Failure to Follow Physician Orders for Insulin, Weight Monitoring, and Lab Tests
Penalty
Summary
The deficiency involves the facility’s failure to implement and follow physicians’ orders for three residents. For one resident with diabetes mellitus, a physician ordered Novolog insulin to be administered in the morning prior to breakfast, with instructions to hold the insulin if the resident’s blood sugar was less than 80 mg/dL. Review of the April 2026 MAR showed that staff administered the insulin on three occasions when the resident’s blood sugar was below 80 mg/dL, contrary to the physician’s order. Another resident with cerebral palsy, diabetes mellitus, and heart failure had a physician’s order to be weighed every night shift and to notify the physician if the resident gained more than 2 lbs in 24 hours or 5 lbs in one week. Clinical records showed multiple instances of significant weight gains over 24-hour periods, including gains of 4.7 lbs, 3.4 lbs, 6 lbs, 2.3 lbs, 5.8 lbs, 4 lbs, 2.4 lbs, and 3.3 lbs, without documented evidence that the physician was notified as ordered. A third resident with anemia and chronic kidney disease had a physician’s order for two blood tests (CBC and CMP), but the clinical record contained no documentation that these lab tests were obtained. The DON confirmed there was no documented evidence that care and services were provided in accordance with these physicians’ orders.

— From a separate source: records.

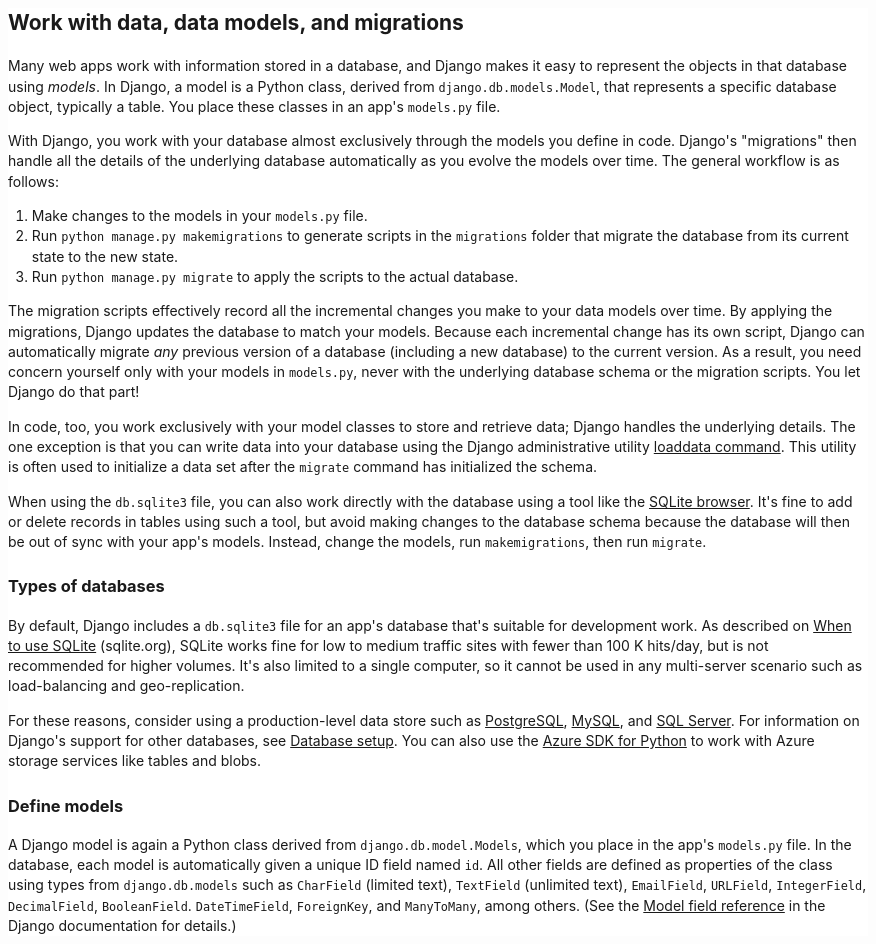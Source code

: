 ## Work with data, data models, and migrations

Many web apps work with information stored in a database, and Django makes it easy to represent the objects in that database using _models_. In Django, a model is a Python class, derived from `django.db.models.Model`, that represents a specific database object, typically a table. You place these classes in an app's `models.py` file.

With Django, you work with your database almost exclusively through the models you define in code. Django's "migrations" then handle all the details of the underlying database automatically as you evolve the models over time. The general workflow is as follows:

1. Make changes to the models in your `models.py` file.
1. Run `python manage.py makemigrations` to generate scripts in the `migrations` folder that migrate the database from its current state to the new state.
1. Run `python manage.py migrate` to apply the scripts to the actual database.

The migration scripts effectively record all the incremental changes you make to your data models over time. By applying the migrations, Django updates the database to match your models. Because each incremental change has its own script, Django can automatically migrate _any_ previous version of a database (including a new database) to the current version. As a result, you need concern yourself only with your models in `models.py`, never with the underlying database schema or the migration scripts. You let Django do that part!

In code, too, you work exclusively with your model classes to store and retrieve data; Django handles the underlying details. The one exception is that you can write data into your database using the Django administrative utility [loaddata command](https://docs.djangoproject.com/en/3.1/ref/django-admin/#loaddata). This utility is often used to initialize a data set after the `migrate` command has initialized the schema.

When using the `db.sqlite3` file, you can also work directly with the database using a tool like the [SQLite browser](https://sqlitebrowser.org/). It's fine to add or delete records in tables using such a tool, but avoid making changes to the database schema because the database will then be out of sync with your app's models. Instead, change the models, run `makemigrations`, then run `migrate`.

### Types of databases

By default, Django includes a `db.sqlite3` file for an app's database that's suitable for development work. As described on [When to use SQLite](https://www.sqlite.org/whentouse.html) (sqlite.org), SQLite works fine for low to medium traffic sites with fewer than 100 K hits/day, but is not recommended for higher volumes. It's also limited to a single computer, so it cannot be used in any multi-server scenario such as load-balancing and geo-replication.

For these reasons, consider using a production-level data store such as [PostgreSQL](https://www.postgresql.org/), [MySQL](https://www.mysql.com/), and [SQL Server](https://www.microsoft.com/en-ca/sql-server/). For information on Django's support for other databases, see [Database setup](https://docs.djangoproject.com/en/3.1/intro/tutorial02/#database-setup). You can also use the [Azure SDK for Python](https://learn.microsoft.com/azure/developer/python/sdk/azure-sdk-overview) to work with Azure storage services like tables and blobs.

### Define models

A Django model is again a Python class derived from `django.db.model.Models`, which you place in the app's `models.py` file. In the database, each model is automatically given a unique ID field named `id`. All other fields are defined as properties of the class using types from `django.db.models` such as `CharField` (limited text), `TextField` (unlimited text), `EmailField`, `URLField`, `IntegerField`, `DecimalField`, `BooleanField`. `DateTimeField`, `ForeignKey`, and `ManyToMany`, among others. (See the [Model field reference](https://docs.djangoproject.com/en/3.1/ref/models/fields/) in the Django documentation for details.)
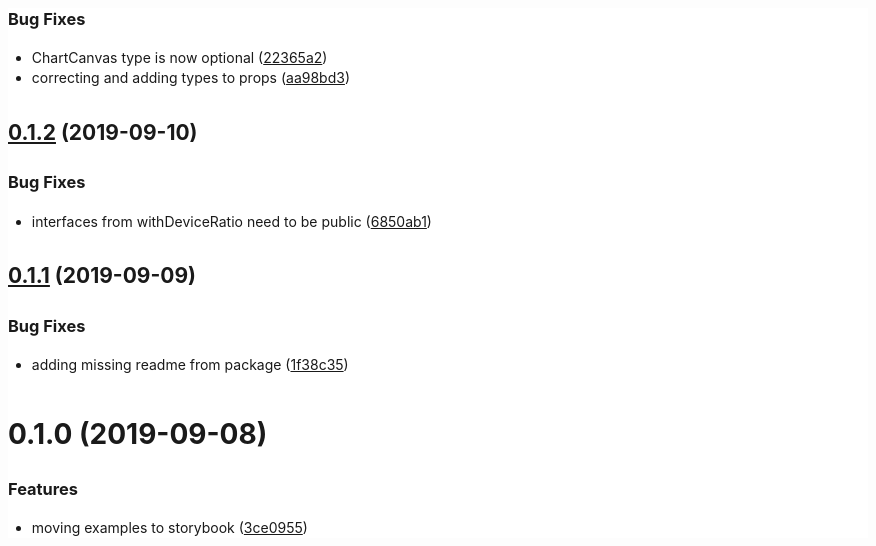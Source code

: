 ### Bug Fixes

-   ChartCanvas type is now optional ([22365a2](https://github.com/reactivemarkets/react-financial-charts/commit/22365a2))
-   correcting and adding types to props ([aa98bd3](https://github.com/reactivemarkets/react-financial-charts/commit/aa98bd3))

## [0.1.2](https://github.com/reactivemarkets/react-financial-charts/compare/v0.1.1...v0.1.2) (2019-09-10)

### Bug Fixes

-   interfaces from withDeviceRatio need to be public ([6850ab1](https://github.com/reactivemarkets/react-financial-charts/commit/6850ab1))

## [0.1.1](https://github.com/reactivemarkets/react-financial-charts/compare/v0.1.0...v0.1.1) (2019-09-09)

### Bug Fixes

-   adding missing readme from package ([1f38c35](https://github.com/reactivemarkets/react-financial-charts/commit/1f38c35))

# 0.1.0 (2019-09-08)

### Features

-   moving examples to storybook ([3ce0955](https://github.com/reactivemarkets/react-financial-charts/commit/3ce0955))
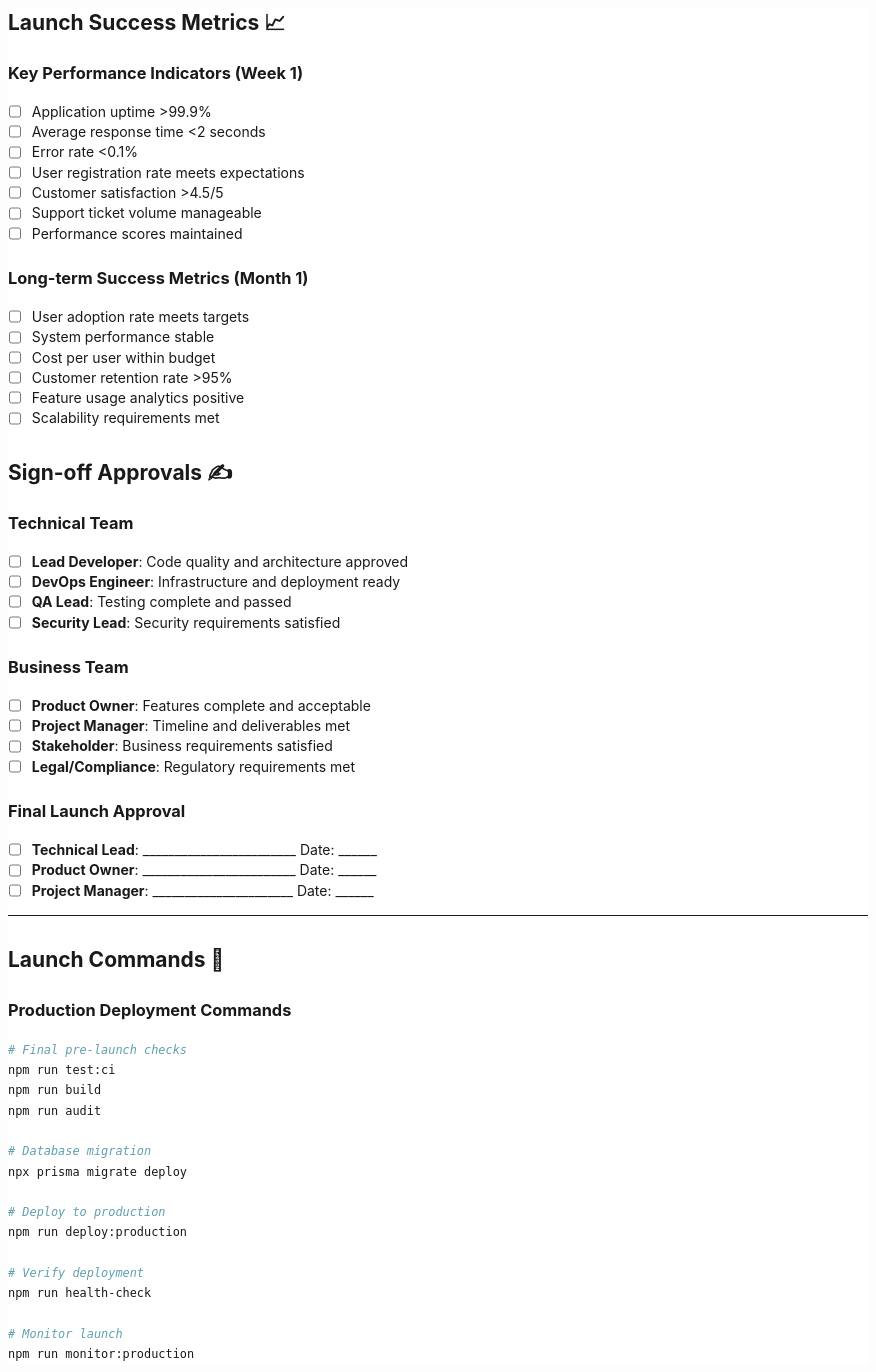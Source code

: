 ## Launch Success Metrics 📈

### Key Performance Indicators (Week 1)
- [ ] Application uptime >99.9%
- [ ] Average response time <2 seconds
- [ ] Error rate <0.1%
- [ ] User registration rate meets expectations
- [ ] Customer satisfaction >4.5/5
- [ ] Support ticket volume manageable
- [ ] Performance scores maintained

### Long-term Success Metrics (Month 1)
- [ ] User adoption rate meets targets
- [ ] System performance stable
- [ ] Cost per user within budget
- [ ] Customer retention rate >95%
- [ ] Feature usage analytics positive
- [ ] Scalability requirements met

## Sign-off Approvals ✍️

### Technical Team
- [ ] **Lead Developer**: Code quality and architecture approved
- [ ] **DevOps Engineer**: Infrastructure and deployment ready
- [ ] **QA Lead**: Testing complete and passed
- [ ] **Security Lead**: Security requirements satisfied

### Business Team
- [ ] **Product Owner**: Features complete and acceptable
- [ ] **Project Manager**: Timeline and deliverables met
- [ ] **Stakeholder**: Business requirements satisfied
- [ ] **Legal/Compliance**: Regulatory requirements met

### Final Launch Approval
- [ ] **Technical Lead**: ________________________ Date: ______
- [ ] **Product Owner**: ________________________ Date: ______
- [ ] **Project Manager**: ______________________ Date: ______

---

## Launch Commands 🚀

### Production Deployment Commands

```bash
# Final pre-launch checks
npm run test:ci
npm run build
npm run audit

# Database migration
npx prisma migrate deploy

# Deploy to production
npm run deploy:production

# Verify deployment
npm run health-check

# Monitor launch
npm run monitor:production
```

Failure to Document Non-Pharmacological Interventions Before PRN Narcotic Administration
Penalty
Summary
Facility staff failed to follow the facility’s pain management policy and specific physician orders requiring documentation of non-pharmacological interventions (NPI’s) and their effectiveness prior to administering as-needed narcotic pain medication for two residents. The policy, last reviewed February 24, 2026, required staff to document NPI’s and their effectiveness for patients receiving pain interventions. For a resident with left knee osteoarthritis, right hip pain, and diabetes, a physician ordered on March 17, 2026, that NPI’s be documented every shift, and on April 6, 2026, ordered oxycodone every four hours as needed for moderate to severe pain. Review of the MAR showed that this resident received as-needed oxycodone 23 times in April 2026 without documented evidence that NPI’s were attempted prior to administration. Another resident with diagnoses including cerebral infarction (stroke), diabetes, hemiplegia, and hemiparesis had a physician order dated February 7, 2026, directing staff to document NPI’s used before administering as-needed pain medication, and an order dated April 3, 2026, for oxycodone every four hours as needed for moderate to severe pain. MAR review revealed this resident received as-needed oxycodone nine times in April 2026 without documented evidence that NPI’s were attempted prior to administration, in violation of 28 Pa. Code 211.9(a)(1) Pharmacy services and 28 Pa. Code 211.12(d)(1)(5) Nursing services.